SUPPLIED MATERIAL: Begin

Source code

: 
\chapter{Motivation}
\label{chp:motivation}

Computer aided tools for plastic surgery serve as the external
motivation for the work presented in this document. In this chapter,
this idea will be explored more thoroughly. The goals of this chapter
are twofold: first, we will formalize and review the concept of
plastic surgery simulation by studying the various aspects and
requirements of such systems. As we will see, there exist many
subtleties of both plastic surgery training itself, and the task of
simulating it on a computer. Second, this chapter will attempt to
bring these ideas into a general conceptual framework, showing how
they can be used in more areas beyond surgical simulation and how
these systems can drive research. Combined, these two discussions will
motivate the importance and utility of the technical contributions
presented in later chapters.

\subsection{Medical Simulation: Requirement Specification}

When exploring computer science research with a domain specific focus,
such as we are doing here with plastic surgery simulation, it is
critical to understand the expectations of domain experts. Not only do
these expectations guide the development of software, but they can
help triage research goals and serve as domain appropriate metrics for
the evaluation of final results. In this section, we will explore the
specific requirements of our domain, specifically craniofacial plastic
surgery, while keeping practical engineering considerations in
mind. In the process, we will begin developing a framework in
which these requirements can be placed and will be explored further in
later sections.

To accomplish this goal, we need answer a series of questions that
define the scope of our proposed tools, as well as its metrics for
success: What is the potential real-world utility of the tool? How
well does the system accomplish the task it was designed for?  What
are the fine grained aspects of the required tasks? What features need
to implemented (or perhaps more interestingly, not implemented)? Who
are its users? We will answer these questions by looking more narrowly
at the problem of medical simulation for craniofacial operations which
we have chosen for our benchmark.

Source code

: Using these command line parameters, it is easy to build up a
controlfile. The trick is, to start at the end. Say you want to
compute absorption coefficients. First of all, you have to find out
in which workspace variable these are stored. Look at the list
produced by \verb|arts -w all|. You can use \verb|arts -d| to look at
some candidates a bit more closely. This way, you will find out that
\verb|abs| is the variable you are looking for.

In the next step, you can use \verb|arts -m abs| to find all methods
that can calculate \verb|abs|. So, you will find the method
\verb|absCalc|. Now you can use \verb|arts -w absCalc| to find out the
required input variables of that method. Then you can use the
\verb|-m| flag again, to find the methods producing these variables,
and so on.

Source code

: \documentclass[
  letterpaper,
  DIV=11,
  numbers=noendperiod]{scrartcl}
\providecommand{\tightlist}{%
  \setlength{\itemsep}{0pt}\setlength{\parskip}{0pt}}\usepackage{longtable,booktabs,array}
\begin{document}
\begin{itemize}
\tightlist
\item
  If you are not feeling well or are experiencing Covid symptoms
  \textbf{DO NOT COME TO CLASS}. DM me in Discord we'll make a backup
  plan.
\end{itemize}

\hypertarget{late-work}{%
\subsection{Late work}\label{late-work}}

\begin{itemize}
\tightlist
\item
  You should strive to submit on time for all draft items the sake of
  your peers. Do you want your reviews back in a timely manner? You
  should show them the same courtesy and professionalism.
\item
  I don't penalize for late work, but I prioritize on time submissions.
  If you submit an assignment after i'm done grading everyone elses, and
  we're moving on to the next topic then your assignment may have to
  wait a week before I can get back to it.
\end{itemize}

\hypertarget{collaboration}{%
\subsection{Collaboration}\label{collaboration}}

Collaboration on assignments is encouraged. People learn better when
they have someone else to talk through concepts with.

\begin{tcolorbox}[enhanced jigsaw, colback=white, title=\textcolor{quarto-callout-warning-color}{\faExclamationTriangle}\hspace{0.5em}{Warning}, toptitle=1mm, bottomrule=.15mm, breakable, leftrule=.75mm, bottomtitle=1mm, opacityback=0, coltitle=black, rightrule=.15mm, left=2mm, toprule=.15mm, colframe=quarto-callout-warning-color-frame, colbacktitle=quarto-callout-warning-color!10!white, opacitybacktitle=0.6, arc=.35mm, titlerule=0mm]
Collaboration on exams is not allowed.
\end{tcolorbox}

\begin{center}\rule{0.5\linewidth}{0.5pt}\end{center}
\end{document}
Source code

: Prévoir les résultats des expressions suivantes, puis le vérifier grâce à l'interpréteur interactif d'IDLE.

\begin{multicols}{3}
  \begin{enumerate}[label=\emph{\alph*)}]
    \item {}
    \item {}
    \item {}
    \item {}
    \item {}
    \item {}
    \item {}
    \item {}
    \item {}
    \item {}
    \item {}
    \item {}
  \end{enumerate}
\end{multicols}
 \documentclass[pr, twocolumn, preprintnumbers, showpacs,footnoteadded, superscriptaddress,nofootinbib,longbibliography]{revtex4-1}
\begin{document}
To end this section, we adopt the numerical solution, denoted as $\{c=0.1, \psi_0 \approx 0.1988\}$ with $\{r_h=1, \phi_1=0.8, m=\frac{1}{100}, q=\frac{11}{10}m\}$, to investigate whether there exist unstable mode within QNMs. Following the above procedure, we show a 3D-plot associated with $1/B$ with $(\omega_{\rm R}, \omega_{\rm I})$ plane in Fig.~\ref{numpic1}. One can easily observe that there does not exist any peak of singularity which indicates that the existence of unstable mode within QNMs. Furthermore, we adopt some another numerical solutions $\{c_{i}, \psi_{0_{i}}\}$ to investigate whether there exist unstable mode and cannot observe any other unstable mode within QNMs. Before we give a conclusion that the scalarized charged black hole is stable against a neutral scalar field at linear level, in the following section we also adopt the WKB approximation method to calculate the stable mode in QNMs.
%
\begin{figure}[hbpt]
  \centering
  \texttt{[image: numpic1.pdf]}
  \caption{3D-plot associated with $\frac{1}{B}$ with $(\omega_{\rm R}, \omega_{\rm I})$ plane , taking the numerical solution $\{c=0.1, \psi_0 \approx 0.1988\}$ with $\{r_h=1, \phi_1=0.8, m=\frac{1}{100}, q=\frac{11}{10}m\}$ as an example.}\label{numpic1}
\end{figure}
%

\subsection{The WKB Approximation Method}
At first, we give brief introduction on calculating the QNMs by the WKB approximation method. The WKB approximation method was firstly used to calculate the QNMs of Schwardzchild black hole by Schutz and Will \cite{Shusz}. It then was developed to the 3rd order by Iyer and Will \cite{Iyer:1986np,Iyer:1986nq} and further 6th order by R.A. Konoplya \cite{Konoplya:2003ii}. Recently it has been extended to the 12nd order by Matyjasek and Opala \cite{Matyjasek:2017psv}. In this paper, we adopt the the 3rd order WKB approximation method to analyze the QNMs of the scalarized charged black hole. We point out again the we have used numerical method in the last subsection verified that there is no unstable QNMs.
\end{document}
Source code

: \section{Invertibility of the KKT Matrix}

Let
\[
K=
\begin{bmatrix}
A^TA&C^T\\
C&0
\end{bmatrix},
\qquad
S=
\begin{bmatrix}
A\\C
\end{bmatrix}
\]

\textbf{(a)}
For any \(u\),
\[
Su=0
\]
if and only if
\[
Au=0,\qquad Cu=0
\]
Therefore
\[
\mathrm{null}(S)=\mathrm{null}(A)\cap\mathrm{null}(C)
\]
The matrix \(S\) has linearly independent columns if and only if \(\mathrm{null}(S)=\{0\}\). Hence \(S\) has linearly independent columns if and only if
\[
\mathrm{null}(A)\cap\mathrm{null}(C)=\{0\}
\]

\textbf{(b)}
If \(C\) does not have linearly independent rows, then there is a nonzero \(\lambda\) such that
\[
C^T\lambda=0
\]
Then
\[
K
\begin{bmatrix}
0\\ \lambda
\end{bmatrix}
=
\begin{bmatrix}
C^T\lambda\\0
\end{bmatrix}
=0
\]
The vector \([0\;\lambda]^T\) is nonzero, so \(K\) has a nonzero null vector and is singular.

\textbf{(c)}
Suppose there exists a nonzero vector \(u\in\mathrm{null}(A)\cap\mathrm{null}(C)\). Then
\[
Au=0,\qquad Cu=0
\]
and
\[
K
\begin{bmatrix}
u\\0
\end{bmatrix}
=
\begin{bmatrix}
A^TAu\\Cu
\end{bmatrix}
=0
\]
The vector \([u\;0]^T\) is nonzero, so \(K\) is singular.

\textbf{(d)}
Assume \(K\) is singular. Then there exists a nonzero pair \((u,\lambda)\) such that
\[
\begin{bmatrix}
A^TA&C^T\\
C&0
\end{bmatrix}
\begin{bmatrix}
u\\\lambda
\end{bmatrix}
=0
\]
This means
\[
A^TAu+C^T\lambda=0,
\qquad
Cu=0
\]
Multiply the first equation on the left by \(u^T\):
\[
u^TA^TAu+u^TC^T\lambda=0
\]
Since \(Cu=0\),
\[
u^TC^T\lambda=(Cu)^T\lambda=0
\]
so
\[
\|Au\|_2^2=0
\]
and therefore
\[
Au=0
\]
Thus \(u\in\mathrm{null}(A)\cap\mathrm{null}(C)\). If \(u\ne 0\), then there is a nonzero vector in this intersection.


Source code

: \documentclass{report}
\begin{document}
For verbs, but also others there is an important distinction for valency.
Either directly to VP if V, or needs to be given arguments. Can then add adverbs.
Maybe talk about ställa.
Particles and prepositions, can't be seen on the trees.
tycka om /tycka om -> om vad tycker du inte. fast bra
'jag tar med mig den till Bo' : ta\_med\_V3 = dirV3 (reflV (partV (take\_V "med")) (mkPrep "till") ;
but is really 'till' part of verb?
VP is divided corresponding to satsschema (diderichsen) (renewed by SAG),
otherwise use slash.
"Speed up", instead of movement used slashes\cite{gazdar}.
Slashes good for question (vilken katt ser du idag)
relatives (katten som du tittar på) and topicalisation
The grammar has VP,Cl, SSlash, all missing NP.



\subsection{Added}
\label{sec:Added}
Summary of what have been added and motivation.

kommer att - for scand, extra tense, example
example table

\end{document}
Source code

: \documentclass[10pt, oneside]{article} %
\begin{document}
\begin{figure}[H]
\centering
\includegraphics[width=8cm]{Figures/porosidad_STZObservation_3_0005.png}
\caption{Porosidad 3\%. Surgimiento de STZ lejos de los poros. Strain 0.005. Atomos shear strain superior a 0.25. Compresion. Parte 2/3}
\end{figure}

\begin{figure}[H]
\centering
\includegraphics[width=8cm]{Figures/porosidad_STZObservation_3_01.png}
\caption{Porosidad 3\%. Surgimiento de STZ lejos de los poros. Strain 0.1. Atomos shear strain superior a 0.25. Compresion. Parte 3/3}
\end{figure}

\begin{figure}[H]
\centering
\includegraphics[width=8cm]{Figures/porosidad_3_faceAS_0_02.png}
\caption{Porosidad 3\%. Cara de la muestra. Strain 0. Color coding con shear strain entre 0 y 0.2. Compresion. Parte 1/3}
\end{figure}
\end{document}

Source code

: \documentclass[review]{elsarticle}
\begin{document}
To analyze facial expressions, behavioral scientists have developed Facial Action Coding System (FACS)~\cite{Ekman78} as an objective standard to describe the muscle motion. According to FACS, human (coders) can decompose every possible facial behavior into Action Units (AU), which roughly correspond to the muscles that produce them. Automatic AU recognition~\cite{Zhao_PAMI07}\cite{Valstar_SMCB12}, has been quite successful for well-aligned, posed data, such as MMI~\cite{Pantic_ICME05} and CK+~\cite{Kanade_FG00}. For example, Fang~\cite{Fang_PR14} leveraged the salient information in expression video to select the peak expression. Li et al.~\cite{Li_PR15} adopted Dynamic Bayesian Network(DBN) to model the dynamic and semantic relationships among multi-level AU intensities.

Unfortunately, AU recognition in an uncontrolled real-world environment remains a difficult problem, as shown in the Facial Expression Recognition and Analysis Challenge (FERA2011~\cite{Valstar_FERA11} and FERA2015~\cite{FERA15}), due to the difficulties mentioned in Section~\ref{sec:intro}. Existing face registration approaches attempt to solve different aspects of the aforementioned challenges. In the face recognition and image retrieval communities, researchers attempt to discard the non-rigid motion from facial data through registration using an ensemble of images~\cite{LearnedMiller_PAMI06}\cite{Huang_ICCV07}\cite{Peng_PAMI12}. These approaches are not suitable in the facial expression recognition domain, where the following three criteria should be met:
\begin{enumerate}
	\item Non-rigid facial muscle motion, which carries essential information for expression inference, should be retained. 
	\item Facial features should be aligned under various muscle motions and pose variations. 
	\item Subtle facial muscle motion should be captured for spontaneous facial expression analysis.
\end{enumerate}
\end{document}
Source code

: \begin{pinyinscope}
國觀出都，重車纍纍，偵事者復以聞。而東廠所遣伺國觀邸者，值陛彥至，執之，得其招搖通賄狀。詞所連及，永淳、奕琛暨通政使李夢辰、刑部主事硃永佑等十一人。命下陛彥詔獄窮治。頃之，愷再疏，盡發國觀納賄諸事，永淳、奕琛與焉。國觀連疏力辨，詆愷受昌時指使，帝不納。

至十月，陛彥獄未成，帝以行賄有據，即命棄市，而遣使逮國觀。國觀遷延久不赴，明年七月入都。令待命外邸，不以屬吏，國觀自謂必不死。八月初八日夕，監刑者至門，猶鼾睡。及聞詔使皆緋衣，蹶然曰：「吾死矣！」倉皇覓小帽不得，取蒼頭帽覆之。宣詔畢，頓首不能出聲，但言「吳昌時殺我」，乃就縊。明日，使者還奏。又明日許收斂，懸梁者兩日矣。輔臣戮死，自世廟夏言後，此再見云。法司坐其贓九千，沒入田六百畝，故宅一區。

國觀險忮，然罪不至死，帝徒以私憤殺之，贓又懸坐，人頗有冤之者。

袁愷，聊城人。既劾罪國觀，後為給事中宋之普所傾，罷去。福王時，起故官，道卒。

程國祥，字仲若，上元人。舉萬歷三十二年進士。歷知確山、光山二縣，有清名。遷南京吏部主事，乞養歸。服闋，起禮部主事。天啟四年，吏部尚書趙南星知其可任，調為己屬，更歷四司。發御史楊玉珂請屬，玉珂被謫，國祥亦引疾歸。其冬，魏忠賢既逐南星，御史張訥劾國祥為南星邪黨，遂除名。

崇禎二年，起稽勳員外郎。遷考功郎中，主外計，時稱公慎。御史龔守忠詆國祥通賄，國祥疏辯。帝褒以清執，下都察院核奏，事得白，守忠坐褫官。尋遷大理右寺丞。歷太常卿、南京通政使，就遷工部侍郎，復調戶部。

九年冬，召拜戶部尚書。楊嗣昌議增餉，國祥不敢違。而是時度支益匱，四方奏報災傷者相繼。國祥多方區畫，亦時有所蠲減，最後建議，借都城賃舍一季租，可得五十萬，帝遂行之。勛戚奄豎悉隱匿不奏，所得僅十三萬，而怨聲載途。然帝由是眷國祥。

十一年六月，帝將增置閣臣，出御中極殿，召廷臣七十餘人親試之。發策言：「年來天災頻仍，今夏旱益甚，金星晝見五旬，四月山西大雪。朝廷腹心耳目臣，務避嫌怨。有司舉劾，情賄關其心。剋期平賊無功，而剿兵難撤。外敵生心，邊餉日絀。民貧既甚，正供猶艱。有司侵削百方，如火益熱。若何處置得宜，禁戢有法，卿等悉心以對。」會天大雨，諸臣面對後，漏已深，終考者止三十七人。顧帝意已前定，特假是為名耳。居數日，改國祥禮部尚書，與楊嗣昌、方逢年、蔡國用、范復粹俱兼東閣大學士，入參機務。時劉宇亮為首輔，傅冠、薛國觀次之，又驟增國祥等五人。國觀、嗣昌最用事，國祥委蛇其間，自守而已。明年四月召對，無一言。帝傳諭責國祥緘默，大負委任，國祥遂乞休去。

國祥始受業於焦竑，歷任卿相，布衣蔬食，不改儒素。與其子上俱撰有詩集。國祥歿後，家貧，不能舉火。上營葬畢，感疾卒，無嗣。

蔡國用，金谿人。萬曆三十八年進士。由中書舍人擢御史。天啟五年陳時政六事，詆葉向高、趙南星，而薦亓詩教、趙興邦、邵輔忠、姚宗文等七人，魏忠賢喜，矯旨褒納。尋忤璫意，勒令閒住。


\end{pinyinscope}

SUPPLIED MATERIAL: End

### WHAT YOU SHOULD DO:
For each line of the material that contains "arts", return a copy.

### SOLUTION TO THIS PROBLEM:
produced by \verb|arts -w all|. You can use \verb|arts -d| to look at
In the next step, you can use \verb|arts -m abs| to find all methods
\verb|absCalc|. Now you can use \verb|arts -w absCalc| to find out the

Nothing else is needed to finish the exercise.